The siting of a pit wheel in Alexandra Park, Cramlington, by the town council is a most welcome recognition of the importance of coal mining in the area.
I was able to source the wheel, together with my friend Dennis Green, who many will remember as a local judo coach for many years.
Dennis sadly died in September 2018, aged 89, and was consequently unable to see the results of our efforts.
We found the winding wheel in a rather poor condition and the restoration work commissioned by the council has been done to a very high standard.
Dennis was born in the village of West Cramlington, which housed the majority of pitmen at the Wrightson Colliery and their families.

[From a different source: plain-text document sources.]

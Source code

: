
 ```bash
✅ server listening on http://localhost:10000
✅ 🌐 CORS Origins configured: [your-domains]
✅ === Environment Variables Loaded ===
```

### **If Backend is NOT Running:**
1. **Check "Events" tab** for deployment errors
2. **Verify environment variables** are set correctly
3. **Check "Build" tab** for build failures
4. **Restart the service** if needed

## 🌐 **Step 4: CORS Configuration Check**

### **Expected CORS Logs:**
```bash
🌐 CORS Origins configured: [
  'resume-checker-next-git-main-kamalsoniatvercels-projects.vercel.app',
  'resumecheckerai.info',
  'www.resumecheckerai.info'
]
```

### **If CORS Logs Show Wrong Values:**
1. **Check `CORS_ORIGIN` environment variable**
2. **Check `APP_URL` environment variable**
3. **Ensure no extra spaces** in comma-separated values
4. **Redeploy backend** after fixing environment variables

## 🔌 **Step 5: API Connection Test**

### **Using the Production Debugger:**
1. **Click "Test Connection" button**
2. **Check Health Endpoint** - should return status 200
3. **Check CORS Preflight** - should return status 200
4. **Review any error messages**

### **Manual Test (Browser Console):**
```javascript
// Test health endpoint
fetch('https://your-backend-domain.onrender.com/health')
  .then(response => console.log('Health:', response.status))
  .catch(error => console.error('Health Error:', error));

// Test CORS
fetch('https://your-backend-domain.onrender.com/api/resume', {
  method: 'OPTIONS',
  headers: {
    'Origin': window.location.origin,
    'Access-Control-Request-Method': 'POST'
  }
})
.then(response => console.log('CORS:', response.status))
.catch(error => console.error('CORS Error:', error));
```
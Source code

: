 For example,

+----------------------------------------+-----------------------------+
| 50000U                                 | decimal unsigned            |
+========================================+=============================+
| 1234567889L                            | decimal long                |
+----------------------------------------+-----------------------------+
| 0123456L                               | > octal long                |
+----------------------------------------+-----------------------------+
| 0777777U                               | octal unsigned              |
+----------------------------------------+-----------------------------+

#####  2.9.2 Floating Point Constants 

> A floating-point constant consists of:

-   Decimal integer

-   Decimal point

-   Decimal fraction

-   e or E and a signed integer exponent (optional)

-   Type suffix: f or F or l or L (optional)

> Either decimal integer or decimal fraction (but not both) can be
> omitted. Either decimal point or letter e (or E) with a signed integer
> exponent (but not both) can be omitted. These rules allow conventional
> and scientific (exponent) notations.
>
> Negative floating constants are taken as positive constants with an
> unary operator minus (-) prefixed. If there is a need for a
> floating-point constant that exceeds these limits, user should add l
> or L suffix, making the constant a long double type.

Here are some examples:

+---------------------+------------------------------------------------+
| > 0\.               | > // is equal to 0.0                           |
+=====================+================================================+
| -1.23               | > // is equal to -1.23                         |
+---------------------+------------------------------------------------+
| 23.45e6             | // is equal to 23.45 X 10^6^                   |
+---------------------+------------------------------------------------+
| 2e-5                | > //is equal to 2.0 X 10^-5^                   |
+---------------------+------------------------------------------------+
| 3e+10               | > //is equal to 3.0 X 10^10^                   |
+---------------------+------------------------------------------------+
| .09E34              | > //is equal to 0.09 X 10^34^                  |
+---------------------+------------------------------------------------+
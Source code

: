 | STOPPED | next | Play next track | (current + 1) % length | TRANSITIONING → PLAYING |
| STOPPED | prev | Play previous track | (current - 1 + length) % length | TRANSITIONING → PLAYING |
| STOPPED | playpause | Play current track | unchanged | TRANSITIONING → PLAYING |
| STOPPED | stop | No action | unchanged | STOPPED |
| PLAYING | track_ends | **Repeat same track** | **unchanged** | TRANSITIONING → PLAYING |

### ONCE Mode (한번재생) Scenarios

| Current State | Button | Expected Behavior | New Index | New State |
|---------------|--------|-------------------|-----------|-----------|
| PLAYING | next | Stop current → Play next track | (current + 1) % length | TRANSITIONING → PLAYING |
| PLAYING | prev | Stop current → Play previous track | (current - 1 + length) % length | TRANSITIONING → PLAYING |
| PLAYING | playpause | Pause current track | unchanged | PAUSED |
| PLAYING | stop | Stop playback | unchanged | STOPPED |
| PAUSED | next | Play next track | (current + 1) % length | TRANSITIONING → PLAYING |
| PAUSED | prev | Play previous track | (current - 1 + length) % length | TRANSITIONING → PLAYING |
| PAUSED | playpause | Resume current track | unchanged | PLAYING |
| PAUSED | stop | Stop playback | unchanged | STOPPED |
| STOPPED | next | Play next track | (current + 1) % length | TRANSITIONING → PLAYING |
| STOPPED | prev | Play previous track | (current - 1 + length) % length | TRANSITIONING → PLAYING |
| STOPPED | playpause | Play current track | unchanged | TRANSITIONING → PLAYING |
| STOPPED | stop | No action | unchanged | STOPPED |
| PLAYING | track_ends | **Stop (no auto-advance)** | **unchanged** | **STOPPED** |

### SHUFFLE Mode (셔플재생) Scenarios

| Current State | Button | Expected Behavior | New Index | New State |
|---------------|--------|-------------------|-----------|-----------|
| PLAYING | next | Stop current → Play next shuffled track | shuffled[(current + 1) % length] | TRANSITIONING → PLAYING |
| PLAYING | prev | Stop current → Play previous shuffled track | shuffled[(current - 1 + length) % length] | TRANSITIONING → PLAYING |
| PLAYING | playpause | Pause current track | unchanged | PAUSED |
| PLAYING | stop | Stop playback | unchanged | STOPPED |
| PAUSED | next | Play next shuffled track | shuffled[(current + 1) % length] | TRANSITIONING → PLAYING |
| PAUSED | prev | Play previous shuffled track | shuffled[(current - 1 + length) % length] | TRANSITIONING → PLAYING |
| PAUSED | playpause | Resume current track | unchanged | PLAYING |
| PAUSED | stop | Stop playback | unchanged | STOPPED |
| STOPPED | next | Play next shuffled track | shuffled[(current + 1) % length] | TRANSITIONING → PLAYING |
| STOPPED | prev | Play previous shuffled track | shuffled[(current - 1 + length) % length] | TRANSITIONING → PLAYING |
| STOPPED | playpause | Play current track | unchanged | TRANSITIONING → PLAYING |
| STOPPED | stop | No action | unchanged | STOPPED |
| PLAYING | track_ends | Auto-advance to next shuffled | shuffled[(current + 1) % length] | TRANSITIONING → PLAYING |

The pit took up the site now occupied by the skate park and recreation area, and was in operation from 1838 to 1938.
Housing was arranged in three streets. Lane Row ran roughly along the line of the Dudley Lane footpath to the west of the former pit heap and housed sinkers, managers and engineers.

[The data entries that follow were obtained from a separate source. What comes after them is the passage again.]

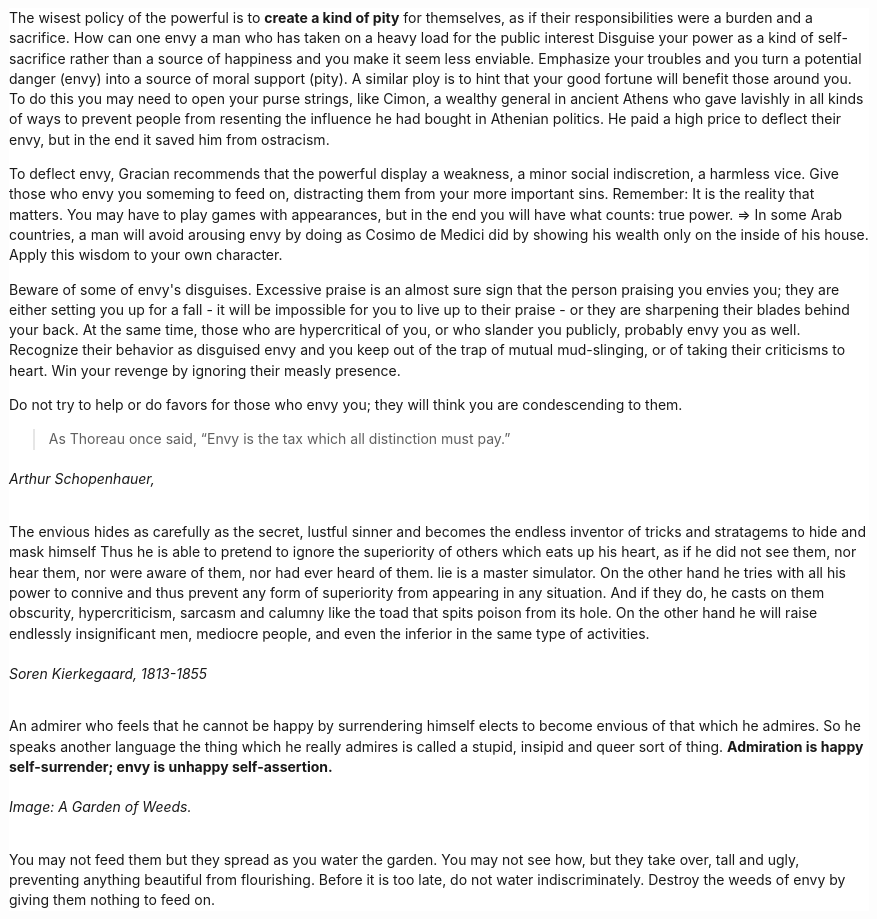 The wisest policy of the powerful is to **create a kind of pity** for themselves, as if their responsibilities were a burden and a sacrifice. How can one envy a man who has taken on a heavy load for the public interest Disguise your power as a kind of self-sacrifice rather than a source of happiness and you make it seem less enviable. Emphasize your troubles and you turn a potential danger (envy) into a source of moral support (pity). 
A similar ploy is to hint that your good fortune will benefit those around you. To do this you may need to open your purse strings, like Cimon, a wealthy general in ancient Athens who gave lavishly in all kinds of ways to prevent people from resenting the influence he had bought in Athenian politics. He paid a high price to deflect their envy, but in the end it saved him from ostracism.


To deflect envy, Gracian recommends that the powerful display a weakness, a minor social indiscretion, a harmless vice. Give those who envy you someming to feed on, distracting them from your more important sins. 
Remember: It is the reality that matters. You may have to play games with appearances, but in the end you will have what counts: true power. 
=> In some Arab countries, a man will avoid arousing envy by doing as Cosimo de Medici did by showing his wealth only on the inside of his house. Apply this wisdom to your own character.


Beware of some of envy's disguises. Excessive praise is an almost sure sign that the person praising you envies you; they are either setting you up for a fall - it will be impossible for you to live up to their praise - or they are sharpening their blades behind your back. At the same time, those who are hypercritical of you, or who slander you publicly, probably envy you as well. Recognize their behavior as disguised envy and you keep out of the trap of mutual mud-slinging, or of taking their criticisms to heart. Win your revenge by ignoring their measly presence.

Do not try to help or do favors for those who envy you; they will think you are condescending to them. 

> As Thoreau once said, “Envy is the tax which all distinction must pay.”


###### Arthur Schopenhauer,
The envious hides as carefully as the secret, lustful sinner and becomes the endless inventor of tricks and stratagems to hide and mask himself Thus he is able to pretend to ignore the superiority of others which eats up his heart, as if he did not see them, nor hear them, nor were aware of them, nor had ever heard of them. lie is a master simulator. On the other hand he tries with all his power to connive and thus prevent any form of superiority from appearing in any situation. And if they do, he casts on them obscurity, hypercriticism, sarcasm and calumny like the toad that spits poison from its hole. On the other hand he will raise endlessly insignificant men, mediocre people, and even the inferior in the same type of activities.

###### Soren Kierkegaard, 1813-1855
An admirer who feels that he cannot be happy by surrendering himself elects to become envious of that which he admires. 
So he speaks another language the thing which he really admires is called a stupid, insipid and queer sort of thing. **Admiration is happy self-surrender; envy is unhappy self-assertion.**



###### Image: A Garden of Weeds. 
You may not feed them but they spread as you water the garden. You may not see how, but they take over, tall and ugly, preventing anything beautiful from flourishing. Before it is too late, do not water indiscriminately. Destroy the weeds of envy by giving them nothing to feed on.
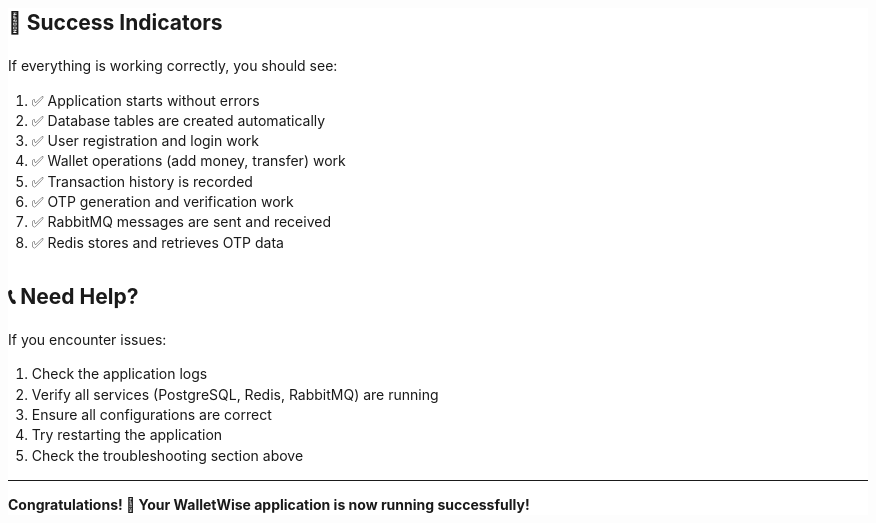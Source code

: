 ## 🎉 Success Indicators

If everything is working correctly, you should see:

1. ✅ Application starts without errors
2. ✅ Database tables are created automatically
3. ✅ User registration and login work
4. ✅ Wallet operations (add money, transfer) work
5. ✅ Transaction history is recorded
6. ✅ OTP generation and verification work
7. ✅ RabbitMQ messages are sent and received
8. ✅ Redis stores and retrieves OTP data

## 📞 Need Help?

If you encounter issues:

1. Check the application logs
2. Verify all services (PostgreSQL, Redis, RabbitMQ) are running
3. Ensure all configurations are correct
4. Try restarting the application
5. Check the troubleshooting section above

---

**Congratulations! 🎉 Your WalletWise application is now running successfully!**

Running in an east/west direction along the wooded area to the south of Alexandra Park was Cross Row, and it was in number one that Dennis lived.
The third street was Bluebell Row, which ran from where the tennis courts are now to the pavilion. At the north end was the Bluebell Inn or Box Eggs pub, with a fish and chip shop opposite.
Miners from West Cramlington hit the national headlines during the 1926 General Strike when a group removed rail on the East Coast Main Line near to where Cramlington Learning Village is sited.
Their action caused the derailment of A3 Pacific locomotive the Merry Hampton and coaches forming the morning Flying Scotsman service, which resulted in eight men serving a period of penal servitude.
Looking at the area now, it is hard to visualise that several hundred people lived in West Cramlington, with a large colliery in operation there for 100 years. Other than part of one of the spoil heaps, nothing remains of this once thriving community.